= Chelchal =

Hun lieutenant general

Chelchal was a Hun commander serving as lieutenant general under the Byzantine Empire.

==History==
He was the deputy commander of Aspar's forces. Once, during a "barbarian" (Hunnic, Gothic and Scythian) invasion of the Roman Empire, Chelchal and three other Roman generals (Basiliscus, Anagast and Ostryis) managed to defeat the "barbarians", pushing them into a valley. Hard pressed by starvation, they sent an embassy to the Romans to treat their surrender, stating that if they surrendered and were allotted lands, they would obey to the Romans.

The Roman generals said they would forward the request to the emperor, and meanwhile would give them food, provided they arrange in as many segments as those formed by Aspar and the Romans (in this way, Chelchal and the other generals could "better care for them"). Chelchal then summoned the (Goth) logades to communicate them that the land the emperor would give them would be given to the Huns among them, not the Goths. Though Chelchal was an ethnic Hun and he was proud of his origins, he informed the Goths out of a sense of justice, so that they may know of the injustice dealt on them and act accordingly. What Chelchal told them caused indeed a clash between Huns and Goths.
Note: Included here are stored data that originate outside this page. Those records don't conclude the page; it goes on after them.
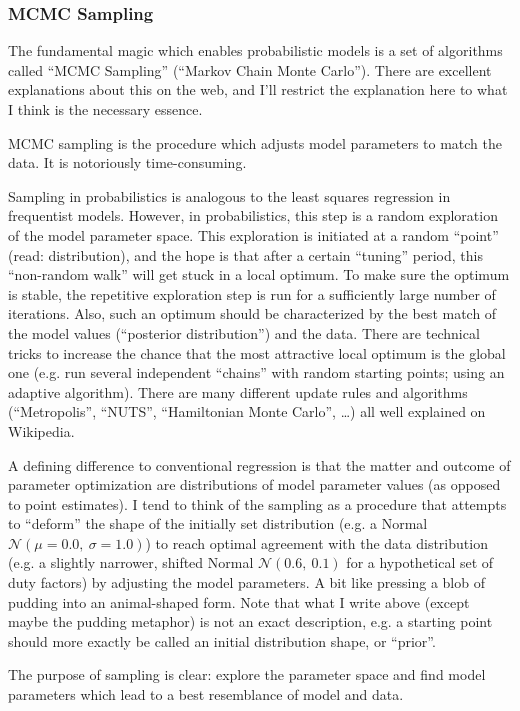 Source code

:\subsubsection{MCMC Sampling}
\label{workflow:sampling}
The fundamental magic which enables probabilistic models is a set of algorithms called ``MCMC Sampling'' (``Markov Chain Monte Carlo'').
There are excellent explanations about this on the web, and I'll restrict the explanation here to what I think is the necessary essence.

MCMC sampling is the procedure which adjusts model parameters to match the data.
It is notoriously time-consuming.

Sampling in probabilistics is analogous to the least squares regression in frequentist models.
However, in probabilistics, this step is a random exploration of the model parameter space.
This exploration is initiated at a random ``point'' (read: distribution), and the hope is that after a certain ``tuning'' period, this ``non-random walk'' will get stuck in a local optimum.
To make sure the optimum is stable, the repetitive exploration step is run for a sufficiently large number of iterations.
Also, such an optimum should be characterized by the best match of the model values (``posterior distribution'') and the data.
There are technical tricks to increase the chance that the most attractive local optimum is the global one (e.g. run several independent ``chains'' with random starting points; using an adaptive algorithm).
There are many different update rules and algorithms (``Metropolis'', ``NUTS'', ``Hamiltonian Monte Carlo'', \ldots{}) all well explained on Wikipedia.

A defining difference to conventional regression is that the matter and outcome of parameter optimization are distributions of model parameter values (as opposed to point estimates).
I tend to think of the sampling as a procedure that attempts to ``deform'' the shape of the initially set distribution (e.g. a Normal \(\mathcal{{N}}\left(\mu = 0.0,\ \sigma = 1.0\right)\)) to reach optimal agreement with the data distribution (e.g. a slightly narrower, shifted Normal \(\mathcal{{N}}\left(0.6,\ 0.1\right)\) for a hypothetical set of duty factors) by adjusting the model parameters.
A bit like pressing a blob of pudding into an animal-shaped form.
Note that what I write above (except maybe the pudding metaphor) is not an exact description, e.g. a starting point should more exactly be called an initial distribution shape, or ``prior''.

The purpose of sampling is clear: explore the parameter space and find model parameters which lead to a best resemblance of model and data.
Apparently, the revolt of the Goths caused Dengizich (who was leading the invasion of the Roman Empire) to retreat.

As soon as Aspar heard about the ongoing fight between the two people, he and the other commanders summoned their troops and started to kill all the "barbarians" they met. The Scythians "perceived the treachery", gathered together, and turned against the Romans, but Aspar and his commanders anticipated them, killing the Scythian troops allotted to them to the last man. The fight was difficult for Chelchal and the other generals, as the "barbarians" are said to have fought bravely, with some of them eventually managing to escape through the Romans' blockade.

Ostyrs and Chelchal probably purposefully stirred up the revolt, possibly following Aspar's indications, but without informing the other generals, note even Basiliscus, who was the overall commander. This caused the Goths to be more successful against the Romans in this case.

==Etymology==
His name recalls that of another Hun, Chalazar. It might be of Turkic origin.